::: Extracted material :::
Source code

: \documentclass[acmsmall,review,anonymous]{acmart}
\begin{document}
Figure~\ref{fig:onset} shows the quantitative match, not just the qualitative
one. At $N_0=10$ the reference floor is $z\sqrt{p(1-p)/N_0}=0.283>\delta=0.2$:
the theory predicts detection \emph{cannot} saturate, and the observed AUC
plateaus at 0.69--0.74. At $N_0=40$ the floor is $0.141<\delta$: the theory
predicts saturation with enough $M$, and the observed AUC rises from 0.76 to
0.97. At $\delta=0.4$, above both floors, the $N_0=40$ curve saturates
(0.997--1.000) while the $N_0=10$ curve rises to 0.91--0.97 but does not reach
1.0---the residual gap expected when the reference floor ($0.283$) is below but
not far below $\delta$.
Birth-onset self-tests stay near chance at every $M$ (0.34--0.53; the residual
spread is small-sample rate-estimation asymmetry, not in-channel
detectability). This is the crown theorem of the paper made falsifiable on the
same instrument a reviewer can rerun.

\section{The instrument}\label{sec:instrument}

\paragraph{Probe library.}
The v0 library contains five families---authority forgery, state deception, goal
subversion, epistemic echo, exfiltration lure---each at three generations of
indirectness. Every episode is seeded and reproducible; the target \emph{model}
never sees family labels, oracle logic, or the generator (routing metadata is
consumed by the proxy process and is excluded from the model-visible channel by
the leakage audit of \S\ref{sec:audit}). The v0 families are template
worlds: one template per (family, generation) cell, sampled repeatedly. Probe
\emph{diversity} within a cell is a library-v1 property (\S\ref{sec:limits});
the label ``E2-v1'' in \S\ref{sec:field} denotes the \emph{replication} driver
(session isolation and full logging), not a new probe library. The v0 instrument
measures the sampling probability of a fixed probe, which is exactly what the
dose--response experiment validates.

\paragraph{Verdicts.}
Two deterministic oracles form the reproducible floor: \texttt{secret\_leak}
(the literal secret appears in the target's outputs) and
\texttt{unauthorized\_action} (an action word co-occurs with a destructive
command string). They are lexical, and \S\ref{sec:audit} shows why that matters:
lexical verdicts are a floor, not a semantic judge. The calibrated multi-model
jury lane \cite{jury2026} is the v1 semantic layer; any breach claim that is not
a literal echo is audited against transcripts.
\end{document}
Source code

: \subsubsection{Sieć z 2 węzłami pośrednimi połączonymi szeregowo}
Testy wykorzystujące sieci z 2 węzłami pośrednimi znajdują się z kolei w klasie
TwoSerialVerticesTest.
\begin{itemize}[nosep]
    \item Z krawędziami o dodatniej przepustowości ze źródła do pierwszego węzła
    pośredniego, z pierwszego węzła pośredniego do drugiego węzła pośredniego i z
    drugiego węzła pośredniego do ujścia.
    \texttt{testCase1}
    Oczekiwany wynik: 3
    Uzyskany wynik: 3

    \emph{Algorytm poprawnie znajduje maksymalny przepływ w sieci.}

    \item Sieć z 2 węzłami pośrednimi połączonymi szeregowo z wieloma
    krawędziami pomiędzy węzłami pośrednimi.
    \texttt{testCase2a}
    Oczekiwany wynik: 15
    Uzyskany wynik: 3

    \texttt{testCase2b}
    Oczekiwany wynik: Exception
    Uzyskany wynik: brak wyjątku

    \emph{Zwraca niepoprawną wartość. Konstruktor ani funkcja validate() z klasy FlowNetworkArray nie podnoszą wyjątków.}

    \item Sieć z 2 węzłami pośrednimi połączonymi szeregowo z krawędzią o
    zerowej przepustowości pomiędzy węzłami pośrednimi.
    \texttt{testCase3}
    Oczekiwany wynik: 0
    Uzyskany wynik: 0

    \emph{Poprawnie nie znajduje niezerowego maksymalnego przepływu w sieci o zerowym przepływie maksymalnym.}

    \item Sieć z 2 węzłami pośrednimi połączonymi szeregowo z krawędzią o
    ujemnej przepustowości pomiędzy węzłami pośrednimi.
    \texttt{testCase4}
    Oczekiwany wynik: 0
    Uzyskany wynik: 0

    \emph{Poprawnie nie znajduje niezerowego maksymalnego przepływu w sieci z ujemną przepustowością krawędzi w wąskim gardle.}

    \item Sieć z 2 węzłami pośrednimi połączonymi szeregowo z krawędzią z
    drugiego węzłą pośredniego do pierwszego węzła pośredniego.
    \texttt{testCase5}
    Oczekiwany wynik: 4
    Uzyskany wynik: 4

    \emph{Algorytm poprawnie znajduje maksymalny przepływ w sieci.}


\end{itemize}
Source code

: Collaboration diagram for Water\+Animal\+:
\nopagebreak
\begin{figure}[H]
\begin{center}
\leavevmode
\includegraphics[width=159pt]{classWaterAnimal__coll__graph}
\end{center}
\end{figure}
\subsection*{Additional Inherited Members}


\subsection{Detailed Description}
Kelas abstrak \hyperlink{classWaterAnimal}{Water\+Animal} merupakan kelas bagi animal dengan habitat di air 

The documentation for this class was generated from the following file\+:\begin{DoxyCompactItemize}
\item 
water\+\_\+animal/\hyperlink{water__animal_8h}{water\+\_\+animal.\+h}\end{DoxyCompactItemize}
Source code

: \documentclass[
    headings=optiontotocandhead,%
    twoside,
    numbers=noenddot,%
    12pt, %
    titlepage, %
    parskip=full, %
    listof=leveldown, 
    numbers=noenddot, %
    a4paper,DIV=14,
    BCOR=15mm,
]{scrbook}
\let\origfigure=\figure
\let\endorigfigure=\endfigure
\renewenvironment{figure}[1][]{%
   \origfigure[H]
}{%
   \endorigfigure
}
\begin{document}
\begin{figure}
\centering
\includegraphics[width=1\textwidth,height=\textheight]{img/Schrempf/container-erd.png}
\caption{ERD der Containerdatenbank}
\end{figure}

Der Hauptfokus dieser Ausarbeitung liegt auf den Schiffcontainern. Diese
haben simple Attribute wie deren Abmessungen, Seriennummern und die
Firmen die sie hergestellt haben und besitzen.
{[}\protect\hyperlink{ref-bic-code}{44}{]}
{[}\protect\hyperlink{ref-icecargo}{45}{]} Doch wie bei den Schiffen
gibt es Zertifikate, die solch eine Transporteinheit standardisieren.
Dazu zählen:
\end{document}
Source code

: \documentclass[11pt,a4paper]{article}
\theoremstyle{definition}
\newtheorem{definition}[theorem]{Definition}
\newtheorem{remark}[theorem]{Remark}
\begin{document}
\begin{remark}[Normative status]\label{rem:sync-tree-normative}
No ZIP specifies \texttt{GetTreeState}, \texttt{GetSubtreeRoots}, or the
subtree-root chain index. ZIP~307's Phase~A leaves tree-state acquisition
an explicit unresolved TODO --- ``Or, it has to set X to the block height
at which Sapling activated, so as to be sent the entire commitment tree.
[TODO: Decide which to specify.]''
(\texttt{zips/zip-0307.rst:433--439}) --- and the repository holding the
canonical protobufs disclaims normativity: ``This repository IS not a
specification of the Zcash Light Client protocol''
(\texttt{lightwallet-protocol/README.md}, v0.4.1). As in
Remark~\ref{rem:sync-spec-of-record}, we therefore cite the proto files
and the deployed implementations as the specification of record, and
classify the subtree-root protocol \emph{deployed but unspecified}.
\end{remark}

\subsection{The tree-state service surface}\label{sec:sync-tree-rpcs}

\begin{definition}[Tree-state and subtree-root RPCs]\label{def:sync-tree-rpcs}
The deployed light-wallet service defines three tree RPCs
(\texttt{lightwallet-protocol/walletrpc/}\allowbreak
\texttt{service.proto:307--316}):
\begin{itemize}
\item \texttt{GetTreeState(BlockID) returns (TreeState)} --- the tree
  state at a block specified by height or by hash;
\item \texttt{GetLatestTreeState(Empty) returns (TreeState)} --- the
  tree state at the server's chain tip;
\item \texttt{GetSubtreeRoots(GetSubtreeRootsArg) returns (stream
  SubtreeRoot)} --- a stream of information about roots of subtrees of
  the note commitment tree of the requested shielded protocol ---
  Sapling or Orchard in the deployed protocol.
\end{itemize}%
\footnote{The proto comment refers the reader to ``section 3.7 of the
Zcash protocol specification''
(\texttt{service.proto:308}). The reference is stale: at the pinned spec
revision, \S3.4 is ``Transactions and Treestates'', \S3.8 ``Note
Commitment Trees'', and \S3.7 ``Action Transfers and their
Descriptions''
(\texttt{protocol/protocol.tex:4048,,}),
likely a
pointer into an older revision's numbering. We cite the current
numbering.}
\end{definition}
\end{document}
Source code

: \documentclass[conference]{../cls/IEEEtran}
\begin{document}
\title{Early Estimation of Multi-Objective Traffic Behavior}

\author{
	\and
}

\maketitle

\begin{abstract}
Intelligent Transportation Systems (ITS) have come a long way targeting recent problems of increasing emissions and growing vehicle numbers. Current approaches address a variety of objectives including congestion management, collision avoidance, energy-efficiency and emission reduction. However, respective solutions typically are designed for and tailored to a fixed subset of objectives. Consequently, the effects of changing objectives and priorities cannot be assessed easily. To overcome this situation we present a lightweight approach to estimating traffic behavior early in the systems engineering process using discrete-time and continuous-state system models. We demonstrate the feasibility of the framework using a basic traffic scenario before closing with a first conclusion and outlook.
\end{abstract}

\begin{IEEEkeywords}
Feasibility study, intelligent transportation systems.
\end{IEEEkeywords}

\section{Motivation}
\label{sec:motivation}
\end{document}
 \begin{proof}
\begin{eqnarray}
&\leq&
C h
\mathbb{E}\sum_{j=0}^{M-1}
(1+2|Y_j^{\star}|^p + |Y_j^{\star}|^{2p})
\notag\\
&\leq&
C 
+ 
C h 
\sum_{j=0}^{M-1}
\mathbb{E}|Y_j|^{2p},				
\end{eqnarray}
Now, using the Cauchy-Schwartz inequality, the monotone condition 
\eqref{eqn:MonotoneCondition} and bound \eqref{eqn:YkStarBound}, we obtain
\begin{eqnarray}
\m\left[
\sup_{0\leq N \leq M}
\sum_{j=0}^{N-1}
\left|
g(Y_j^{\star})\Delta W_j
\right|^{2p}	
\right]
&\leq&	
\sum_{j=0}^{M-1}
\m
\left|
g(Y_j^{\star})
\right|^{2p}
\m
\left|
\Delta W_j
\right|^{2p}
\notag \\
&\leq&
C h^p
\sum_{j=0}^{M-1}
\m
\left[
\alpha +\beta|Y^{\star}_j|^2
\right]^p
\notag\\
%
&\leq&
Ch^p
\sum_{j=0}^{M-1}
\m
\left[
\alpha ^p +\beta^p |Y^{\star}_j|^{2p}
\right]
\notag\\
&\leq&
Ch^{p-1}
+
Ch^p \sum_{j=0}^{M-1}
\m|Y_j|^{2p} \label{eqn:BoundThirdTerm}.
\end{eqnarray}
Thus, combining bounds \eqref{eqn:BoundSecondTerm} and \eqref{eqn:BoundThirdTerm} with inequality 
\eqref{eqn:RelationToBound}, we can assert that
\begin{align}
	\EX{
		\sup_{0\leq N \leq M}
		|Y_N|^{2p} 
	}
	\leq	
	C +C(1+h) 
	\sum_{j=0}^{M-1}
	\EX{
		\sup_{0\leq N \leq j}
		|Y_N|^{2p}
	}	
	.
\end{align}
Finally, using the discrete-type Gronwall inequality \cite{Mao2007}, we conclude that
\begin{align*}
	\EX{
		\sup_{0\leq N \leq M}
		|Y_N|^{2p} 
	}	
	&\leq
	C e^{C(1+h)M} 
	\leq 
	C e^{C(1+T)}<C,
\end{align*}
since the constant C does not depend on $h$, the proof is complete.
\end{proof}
:::
▶ [Task to carry out] Return the lines above precisely as they appear, beginning at the first line and ending at the line with "0.97. At $\delta=0.4$, above", and nothing after it.

▶ [Response box]
Source code

: \documentclass[acmsmall,review,anonymous]{acmart}
\begin{document}
Figure~\ref{fig:onset} shows the quantitative match, not just the qualitative
one. At $N_0=10$ the reference floor is $z\sqrt{p(1-p)/N_0}=0.283>\delta=0.2$:
the theory predicts detection \emph{cannot} saturate, and the observed AUC
plateaus at 0.69--0.74. At $N_0=40$ the floor is $0.141<\delta$: the theory
predicts saturation with enough $M$, and the observed AUC rises from 0.76 to
0.97. At $\delta=0.4$, above both floors, the $N_0=40$ curve saturates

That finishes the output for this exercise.